第十七話
親愛なるフェーレへ
しばらく王都で仕事を見つけたりして過ごしていたけれど、旅に出ることにしました。
まずは、大陸を出てメルトル諸島に行こうと思う。
いずれクロイドルス大陸も巡るつもりでいる。
恩は未だ何一つ返せていないままでどう謝罪するべきかわからないけど、必ずまた戻ってくるよ。
だから、必ず恩は返すと約束しよう。
元気で。
みんなにも伝えてくれると嬉しい。
シン
こんなところか。
書き終えた手紙に封をする。貴族へ送る手紙としては内容が短すぎるけれど、現世でも手紙らしい手紙を書いたこともないので勝手がわからない。
フェーレだって、俺に貴族らしい前置きの長い手紙は求めないだろうし。
そもそも読み書きはできるようになったとは言え、文章はまだ苦手なんだ。長々と書ける自信がない。
シンプル イズ ベスト。うん。
結局、手紙を送る方法として選んだのはスイを使うことだった。
俺やロウなら屋敷に近づけば一発で見つかるだろうけど、スイなら簡単に侵入を果たせるだろう。
風の魔法を使える小動物……考えたら恐ろしい奴だ。
「じゃ、頼むね?」
「きゅ」
手紙を咥え、スイがひと鳴き。
そしてふわりと風と共に舞い上がる。
早々に高く飛び上がったスイは、もとから空を見上げていなければ見つけられないだろう。
森の中では木々に姿が隠れてしまい厄介なことこの上なくなってしまう。そのせいで、悪戯が過ぎるやつではあるけれど……
今はまだ薄闇に包まれた日の出前の時間帯。スイが見つかる可能性は限りなくゼロに近い。
「さて。じゃ、こっちは旅立ちの準備に取り掛かろうか?」
「がう」
向かう先は街の外。
最初に行った森へ向かう。
数日いろんな仕事をした中で、なんと薬草採取というある意味定番な仕事があったのでつい受けたことがある。

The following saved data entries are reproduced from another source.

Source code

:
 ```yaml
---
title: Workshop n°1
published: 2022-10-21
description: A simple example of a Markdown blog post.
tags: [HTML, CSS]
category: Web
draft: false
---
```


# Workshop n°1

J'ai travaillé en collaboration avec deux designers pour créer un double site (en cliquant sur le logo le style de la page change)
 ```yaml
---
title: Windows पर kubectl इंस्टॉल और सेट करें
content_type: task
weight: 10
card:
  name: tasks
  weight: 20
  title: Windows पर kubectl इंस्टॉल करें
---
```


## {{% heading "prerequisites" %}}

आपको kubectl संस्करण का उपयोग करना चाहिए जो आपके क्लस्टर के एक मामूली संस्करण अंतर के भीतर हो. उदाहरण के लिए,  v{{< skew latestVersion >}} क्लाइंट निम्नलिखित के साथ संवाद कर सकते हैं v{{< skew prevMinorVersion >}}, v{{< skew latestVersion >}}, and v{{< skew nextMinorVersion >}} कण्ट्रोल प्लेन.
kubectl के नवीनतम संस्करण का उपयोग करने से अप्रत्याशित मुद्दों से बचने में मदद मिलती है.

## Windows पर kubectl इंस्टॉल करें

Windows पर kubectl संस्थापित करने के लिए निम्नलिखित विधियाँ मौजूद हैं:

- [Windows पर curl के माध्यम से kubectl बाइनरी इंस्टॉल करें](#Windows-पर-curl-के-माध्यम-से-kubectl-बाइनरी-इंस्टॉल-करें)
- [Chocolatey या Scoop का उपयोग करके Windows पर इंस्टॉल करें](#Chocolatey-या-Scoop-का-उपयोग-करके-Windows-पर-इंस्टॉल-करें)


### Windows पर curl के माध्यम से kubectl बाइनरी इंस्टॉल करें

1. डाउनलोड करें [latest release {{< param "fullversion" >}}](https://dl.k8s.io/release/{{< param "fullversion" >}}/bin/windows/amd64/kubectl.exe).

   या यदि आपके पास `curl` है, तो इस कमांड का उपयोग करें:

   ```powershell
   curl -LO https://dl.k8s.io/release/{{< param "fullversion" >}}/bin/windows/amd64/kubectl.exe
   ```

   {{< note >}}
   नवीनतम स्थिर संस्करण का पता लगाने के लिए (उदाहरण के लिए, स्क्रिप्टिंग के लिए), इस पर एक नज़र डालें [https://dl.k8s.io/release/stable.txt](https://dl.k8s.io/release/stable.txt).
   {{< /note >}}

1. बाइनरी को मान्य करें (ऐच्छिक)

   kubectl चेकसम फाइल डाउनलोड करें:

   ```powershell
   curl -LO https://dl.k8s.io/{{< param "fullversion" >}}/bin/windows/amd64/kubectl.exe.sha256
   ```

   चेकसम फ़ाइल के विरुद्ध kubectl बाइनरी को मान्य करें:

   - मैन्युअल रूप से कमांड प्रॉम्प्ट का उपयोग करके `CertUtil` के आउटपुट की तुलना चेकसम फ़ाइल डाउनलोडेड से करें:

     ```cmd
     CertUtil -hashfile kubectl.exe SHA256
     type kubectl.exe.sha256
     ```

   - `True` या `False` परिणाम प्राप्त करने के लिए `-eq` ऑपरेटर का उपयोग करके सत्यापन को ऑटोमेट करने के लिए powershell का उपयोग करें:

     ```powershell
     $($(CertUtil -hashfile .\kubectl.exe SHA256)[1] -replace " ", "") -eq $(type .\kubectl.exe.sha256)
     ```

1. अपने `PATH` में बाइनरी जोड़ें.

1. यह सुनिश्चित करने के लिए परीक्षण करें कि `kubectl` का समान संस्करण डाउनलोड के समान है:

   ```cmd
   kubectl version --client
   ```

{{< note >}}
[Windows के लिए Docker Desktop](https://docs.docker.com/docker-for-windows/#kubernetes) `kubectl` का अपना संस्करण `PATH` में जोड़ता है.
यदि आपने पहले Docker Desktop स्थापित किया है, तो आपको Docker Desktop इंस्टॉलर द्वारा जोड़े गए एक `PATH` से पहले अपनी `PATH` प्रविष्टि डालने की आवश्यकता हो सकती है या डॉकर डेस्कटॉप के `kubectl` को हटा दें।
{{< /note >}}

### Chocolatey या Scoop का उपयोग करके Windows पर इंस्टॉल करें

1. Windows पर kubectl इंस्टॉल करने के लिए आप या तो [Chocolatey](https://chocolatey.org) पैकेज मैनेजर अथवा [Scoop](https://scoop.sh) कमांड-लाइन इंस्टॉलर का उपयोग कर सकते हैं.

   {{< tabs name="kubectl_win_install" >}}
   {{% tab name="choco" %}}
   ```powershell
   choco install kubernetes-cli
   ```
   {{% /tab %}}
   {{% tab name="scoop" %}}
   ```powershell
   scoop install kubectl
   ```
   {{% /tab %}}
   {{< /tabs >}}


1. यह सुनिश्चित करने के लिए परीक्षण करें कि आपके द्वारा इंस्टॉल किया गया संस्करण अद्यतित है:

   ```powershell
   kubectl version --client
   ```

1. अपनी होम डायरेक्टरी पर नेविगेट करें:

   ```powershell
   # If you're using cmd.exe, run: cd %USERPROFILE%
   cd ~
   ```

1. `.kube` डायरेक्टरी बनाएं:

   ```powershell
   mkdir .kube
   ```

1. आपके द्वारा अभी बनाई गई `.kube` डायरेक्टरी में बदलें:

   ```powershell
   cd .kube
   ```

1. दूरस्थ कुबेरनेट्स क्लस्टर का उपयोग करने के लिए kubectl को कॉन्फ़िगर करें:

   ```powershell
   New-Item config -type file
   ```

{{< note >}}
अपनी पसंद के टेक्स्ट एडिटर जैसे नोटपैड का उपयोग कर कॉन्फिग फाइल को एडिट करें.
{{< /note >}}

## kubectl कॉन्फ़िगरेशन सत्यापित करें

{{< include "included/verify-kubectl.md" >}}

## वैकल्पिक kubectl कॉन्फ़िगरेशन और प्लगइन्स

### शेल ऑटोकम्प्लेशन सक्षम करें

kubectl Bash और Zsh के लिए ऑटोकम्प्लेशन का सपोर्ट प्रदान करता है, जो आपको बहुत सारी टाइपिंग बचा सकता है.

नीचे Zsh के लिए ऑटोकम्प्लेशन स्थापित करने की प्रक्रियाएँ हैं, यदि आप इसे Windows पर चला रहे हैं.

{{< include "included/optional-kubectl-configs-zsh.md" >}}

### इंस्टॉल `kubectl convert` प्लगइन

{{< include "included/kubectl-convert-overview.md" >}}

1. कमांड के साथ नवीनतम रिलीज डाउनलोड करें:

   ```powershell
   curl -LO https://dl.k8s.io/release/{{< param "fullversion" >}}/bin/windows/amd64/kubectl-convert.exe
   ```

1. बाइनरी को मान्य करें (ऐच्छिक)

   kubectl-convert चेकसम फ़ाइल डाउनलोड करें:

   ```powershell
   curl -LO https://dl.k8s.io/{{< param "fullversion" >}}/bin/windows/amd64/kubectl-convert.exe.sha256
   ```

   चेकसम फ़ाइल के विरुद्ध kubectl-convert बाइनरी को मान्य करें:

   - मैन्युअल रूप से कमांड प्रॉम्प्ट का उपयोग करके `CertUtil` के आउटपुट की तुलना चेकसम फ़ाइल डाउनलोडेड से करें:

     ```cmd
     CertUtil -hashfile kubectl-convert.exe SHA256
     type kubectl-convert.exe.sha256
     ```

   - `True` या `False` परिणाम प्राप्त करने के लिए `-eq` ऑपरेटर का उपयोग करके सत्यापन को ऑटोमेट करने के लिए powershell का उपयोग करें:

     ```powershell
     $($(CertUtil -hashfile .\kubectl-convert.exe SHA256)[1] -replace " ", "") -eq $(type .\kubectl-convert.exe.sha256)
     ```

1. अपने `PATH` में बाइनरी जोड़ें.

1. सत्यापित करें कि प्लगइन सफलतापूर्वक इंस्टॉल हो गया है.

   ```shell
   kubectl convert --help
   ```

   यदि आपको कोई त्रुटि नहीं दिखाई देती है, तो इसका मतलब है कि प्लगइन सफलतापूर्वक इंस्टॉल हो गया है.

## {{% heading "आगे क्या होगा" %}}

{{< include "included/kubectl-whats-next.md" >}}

まず、薬草の種類を覚える。見分ける。適切な採取方法を知っておく。そういった知識がまず必要であり、そこから森まで行って採って帰ってくるというのは簡単なようでいて難しく、不人気な仕事という現実があった。
その仕事ははっきり言って労力の割に賃金が安い仕事であるが、森生活の長かった俺には実りのいい仕事であった。なんせ、野生の勘とリョクの知識で薬草の種類はある程度把握しているし、見分ける方法も適切な採取方法もすぐにわかったからである。
中には小遣い稼ぎに、自宅の庭で育てている人もいるらしいのでなんとか細々と薬草自体は確保していたらしいが。
それはともかく。
それをきっかけに、ちょっとばかり薬に関しての知識も仕入れてみたのだ。
要約すれば、薬草から簡単な薬を作成できるようになった。
今までの、もしゃもしゃとそのまま食べたり、傷口に塗ってみたりと大雑把に使ってた頃からそれなにの効能は発揮していた。
うん、俺の野生児化は結構進んでいたわけだね……
っと。遠い目をしている場合じゃなかった。
普通に、街中に住む人に売り物として渡せる程度の薬を作成する技術を身につけちゃいました。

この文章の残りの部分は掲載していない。